J’essaye toujours de me faire passer pour un homo, tentative désespérée de voler sous le radar féminin, mais rien à faire. Elles n’y croient pas, va savoir pourquoi. Comme quoi j’aurais des regards insistants, des attentions baladeuses, une attitude sans ambiguité… Moi ? Sérieux ? Jamais ! Never ! Un Belge sait se tenir, madame.

Après la blaguounette salace au service compta, il faut toujours flatter la ménagère de moins de cinquante ans, j’ai finalement atterri dans le « service informatique » qui est en fait le domaine de Delphine, la responsable « web ». En réalité, elle est responsable d’elle-même vu qu’elle est toute seule en temps normal. Elle est « experte réseau », en France on n'a pas peur des mots, on n’a que ça, alors on abuse. Une fois qu’on a dit la chose, on s’imagine qu’elle est. C’est magique, on n'a pas de pétrole, on a des idées. C’est le syndrome du Père la Noëlle. Le président dit qu’il n’y a plus de chômage en Frankaoui, bah c’est cool alors. Le racisme ne passera pas en France ! J’en suce mon pouce. La France est la cinquième puissance mondiale et une puissance militaire de premier ordre. Mazette !

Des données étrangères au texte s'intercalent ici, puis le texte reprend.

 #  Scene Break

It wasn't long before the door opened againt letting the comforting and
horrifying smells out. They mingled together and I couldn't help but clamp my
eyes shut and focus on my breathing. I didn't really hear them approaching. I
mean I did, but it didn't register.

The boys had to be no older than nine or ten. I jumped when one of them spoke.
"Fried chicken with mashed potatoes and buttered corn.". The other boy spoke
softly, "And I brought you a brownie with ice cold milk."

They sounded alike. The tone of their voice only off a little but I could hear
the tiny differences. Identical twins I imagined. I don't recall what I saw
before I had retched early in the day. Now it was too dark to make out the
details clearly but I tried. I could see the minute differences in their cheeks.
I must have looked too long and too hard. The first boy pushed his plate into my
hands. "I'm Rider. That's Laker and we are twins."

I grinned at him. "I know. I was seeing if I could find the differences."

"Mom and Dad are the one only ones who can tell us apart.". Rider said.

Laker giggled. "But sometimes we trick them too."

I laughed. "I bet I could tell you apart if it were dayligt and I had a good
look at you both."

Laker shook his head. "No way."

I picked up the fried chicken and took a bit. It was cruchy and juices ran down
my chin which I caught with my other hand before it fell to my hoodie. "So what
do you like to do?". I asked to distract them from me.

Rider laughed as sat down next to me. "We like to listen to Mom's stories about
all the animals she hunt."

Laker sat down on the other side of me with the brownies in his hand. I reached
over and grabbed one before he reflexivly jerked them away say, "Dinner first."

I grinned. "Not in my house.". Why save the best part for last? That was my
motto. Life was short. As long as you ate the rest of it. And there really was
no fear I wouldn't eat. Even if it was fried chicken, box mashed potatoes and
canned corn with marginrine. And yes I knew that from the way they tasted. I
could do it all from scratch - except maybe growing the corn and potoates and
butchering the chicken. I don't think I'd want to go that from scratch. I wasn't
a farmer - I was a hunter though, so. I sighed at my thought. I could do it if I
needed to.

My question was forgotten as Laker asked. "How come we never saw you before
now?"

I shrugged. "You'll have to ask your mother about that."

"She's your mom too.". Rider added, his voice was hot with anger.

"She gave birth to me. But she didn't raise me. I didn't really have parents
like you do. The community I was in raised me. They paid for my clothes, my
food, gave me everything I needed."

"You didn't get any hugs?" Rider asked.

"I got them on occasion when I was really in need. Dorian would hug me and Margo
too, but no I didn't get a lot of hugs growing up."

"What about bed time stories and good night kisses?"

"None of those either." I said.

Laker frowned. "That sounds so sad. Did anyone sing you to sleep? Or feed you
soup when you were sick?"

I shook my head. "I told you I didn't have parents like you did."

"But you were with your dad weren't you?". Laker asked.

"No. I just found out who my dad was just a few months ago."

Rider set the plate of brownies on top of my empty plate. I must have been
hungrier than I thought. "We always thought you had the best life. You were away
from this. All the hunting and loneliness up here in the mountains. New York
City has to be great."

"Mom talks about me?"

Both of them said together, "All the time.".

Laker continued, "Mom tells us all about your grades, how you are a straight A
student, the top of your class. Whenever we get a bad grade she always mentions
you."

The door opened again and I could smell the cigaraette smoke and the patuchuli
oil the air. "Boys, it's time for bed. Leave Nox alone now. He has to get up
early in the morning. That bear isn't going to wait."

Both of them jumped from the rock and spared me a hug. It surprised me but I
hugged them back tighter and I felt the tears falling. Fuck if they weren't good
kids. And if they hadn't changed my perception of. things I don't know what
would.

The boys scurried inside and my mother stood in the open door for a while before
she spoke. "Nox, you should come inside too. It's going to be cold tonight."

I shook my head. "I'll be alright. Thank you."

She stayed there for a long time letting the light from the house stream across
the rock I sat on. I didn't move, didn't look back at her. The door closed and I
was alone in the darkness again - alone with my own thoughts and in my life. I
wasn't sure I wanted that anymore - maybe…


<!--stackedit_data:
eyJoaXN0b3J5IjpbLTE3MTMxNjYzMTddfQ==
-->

Donc, dans cette boite, on m’a collé un petit strapontin pour ma mission, dans le service de la Delphine.

Cette meuf me déteste. Je ne sais pas pourquoi. Probablement parce que je suis trop vieux, trop mec, pas assez con… va savoir. Dans notre monde actuel, si tu as plus de trente ans, tu es sénile, foutu, has been, obsolète, bon à mourir.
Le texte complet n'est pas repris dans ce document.